US jobless claims fall, -1.1 mln fall off support; US CPI falls; Canadians brace for higher mortgage rates; ASEAN plans travel corridor; UST 10y at 0.90%; oil stable and gold up; NZ$1 = 68.8 USc; TWI-5 = 71.8

US jobless claims fall, -1.1 mln fall off support; US CPI falls; Canadians brace for higher mortgage rates; ASEAN plans travel corridor; UST 10y at 0.90%; oil stable and gold up; NZ$1 = 68.8 USc; TWI-5 = 71.8

Here's our summary of key economic events overnight that affect New Zealand, with news markets are much more cautious today, winding back the post-election, post-vaccine enthusiasm.

In the US, new claims for jobless benefits fell marginally to 723,000 although the previous week's number was revised up. That makes the total number of people supported by these benefits at now 21.2 mln and that is down -374,000 in a week. This shows -1.1 mln people lost qualification in a week or found work. This time last year, the total number on jobless benefits was 1.4 mln.

There is almost no chance new support for those who have lost their jobs is arriving before the new President is sworn in. And after that, it will depend on the makeup of the Senate after the Georgia runoff election.

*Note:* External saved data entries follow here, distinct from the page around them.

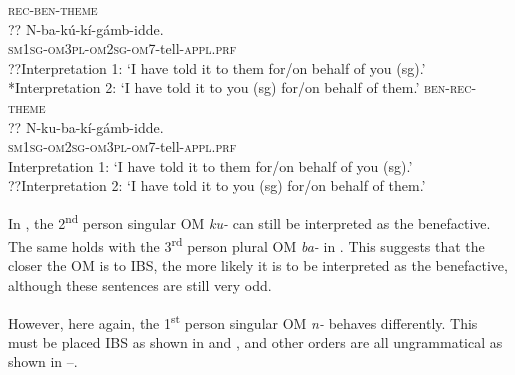 \documentclass[output=paper,
            colorlinks, citecolor=brown
            ,draftmode
		  ]{langscibook}
\begin{document}
\ea%
    \label{ex:yoneda:52}
    \ea\label{ex:yoneda:52a} \textsc{rec-ben}-\textsc{theme}\\
        \gll   ?? N-ba-kú-kí-gámb-idde. \\
        {} \textsc{sm1sg-om3pl-om2sg-om7}-tell-\textsc{appl.prf}\\
    \glt ??Interpretation 1:  ‘I have told it to them for/on behalf of you (sg).'      \\ 
    *Interpretation 2:  ‘I have told it to you (sg) for/on behalf of them.'
    \ex\label{ex:yoneda:52b} \textsc{ben-rec}-\textsc{theme}\\
    \gll ?? N-ku-ba-kí-gámb-idde.   \\
      {} \textsc{sm1sg-om2sg-om3pl-om7}-tell-\textsc{appl.prf}\\              
       \glt *Interpretation 1:   ‘I have told it to them for/on behalf of you (sg).’     \\  
    ??Interpretation 2:   ‘I have told it to you (sg) for/on behalf of them.’
    \z
\z


In , the 2\textsuperscript{nd} person singular OM \textit{ku-} can still be interpreted as the benefactive. The same holds with the 3\textsuperscript{rd} person plural OM \textit{ba-} in . This suggests that the closer the OM is to IBS, the more likely it is to be interpreted as the benefactive, although these sentences are still very odd. 



    However, here again, the 1\textsuperscript{st} person singular OM \textit{n-} behaves differently. This must be placed IBS as shown in  and , and other orders are all ungrammatical as shown in --. 


\ea%
    \label{ex:yoneda:53}
    \z
\z
\end{document}
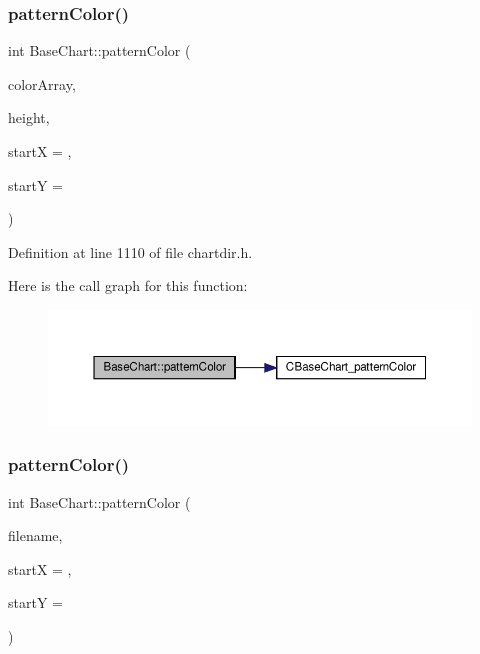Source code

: \subsubsection{\texorpdfstring{pattern\+Color()}{patternColor()}\hspace{0.1cm}{\footnotesize\ttfamily [2/3]}}
{\footnotesize\ttfamily int Base\+Chart\+::pattern\+Color (\begin{DoxyParamCaption}\item[{\hyperlink{class_int_array}{Int\+Array}}]{color\+Array,  }\item[{int}]{height,  }\item[{int}]{startX = {},  }\item[{int}]{startY = {} }\end{DoxyParamCaption})\hspace{0.3cm}{\ttfamily [inline]}}



Definition at line 1110 of file chartdir.\+h.

Here is the call graph for this function\+:
\nopagebreak
\begin{figure}[H]
\begin{center}
\leavevmode
\includegraphics[width=350pt]{class_base_chart_a6b6bea43b51896c82d83778a614f5d99_cgraph}
\end{center}
\end{figure}
\mbox{\label{class_base_chart_a5938beff89dc799bdfd12663caa65aff}} 
\subsubsection{\texorpdfstring{pattern\+Color()}{patternColor()}\hspace{0.1cm}{\footnotesize\ttfamily [3/3]}}
{\footnotesize\ttfamily int Base\+Chart\+::pattern\+Color (\begin{DoxyParamCaption}\item[{const char $\ast$}]{filename,  }\item[{int}]{startX = {},  }\item[{int}]{startY = {} }\end{DoxyParamCaption})\hspace{0.3cm}{\ttfamily [inline]}}



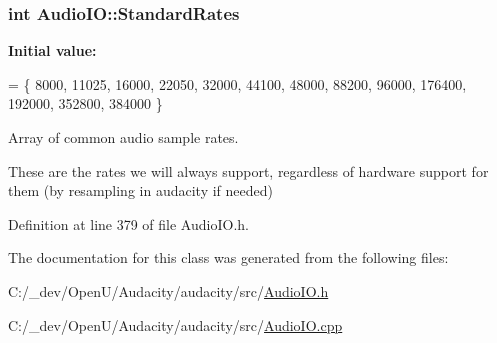 \subsubsection[{\texorpdfstring{Standard\+Rates}{StandardRates}}]{ {\bf int} Audio\+I\+O\+::\+Standard\+Rates\hspace{0.3cm}{\ttfamily [static]}}\hypertarget{class_audio_i_o_a42f4cf4090548388aa1c762bb59778ba}{}\label{class_audio_i_o_a42f4cf4090548388aa1c762bb59778ba}
{\bfseries Initial value\+:}
\begin{DoxyCode}
= \{
   8000,
   11025,
   16000,
   22050,
   32000,
   44100,
   48000,
   88200,
   96000,
   176400,
   192000,
   352800,
   384000
\}
\end{DoxyCode}


Array of common audio sample rates. 

These are the rates we will always support, regardless of hardware support for them (by resampling in audacity if needed) 

Definition at line 379 of file Audio\+I\+O.\+h.



The documentation for this class was generated from the following files\+:\begin{DoxyCompactItemize}
\item 
C\+:/\+\_\+dev/\+Open\+U/\+Audacity/audacity/src/\hyperlink{_audio_i_o_8h}{Audio\+I\+O.\+h}\item 
C\+:/\+\_\+dev/\+Open\+U/\+Audacity/audacity/src/\hyperlink{_audio_i_o_8cpp}{Audio\+I\+O.\+cpp}\end{DoxyCompactItemize}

And American inflation is falling. Overall inflation is +1.2% pa, and core inflation (without food or energy) is at +1.6%. Both measures are lower in October than September. Food prices were up +3.9% in a year, petrol prices were down -18% in a year. Rents are up +2.0%, medical care is up +3.7%.

Meanwhile, prices for single family homes rose +12% in the September quarter, the fastest rise in seven years. A lot of this is being driven by higher prices on both the East and West Coast states.

In Canada, homeowners there are bracing for rising mortgage interest rates. As bond rates turn up, Canadians may be the first to feel the impact of a turn up in the rates they pay.

The ten member ASEAN trade group has started on building a travel corridor between each of them.

And iron ore prices are staying high. Coal prices are rising. However, shipping prices are starting to retreat again.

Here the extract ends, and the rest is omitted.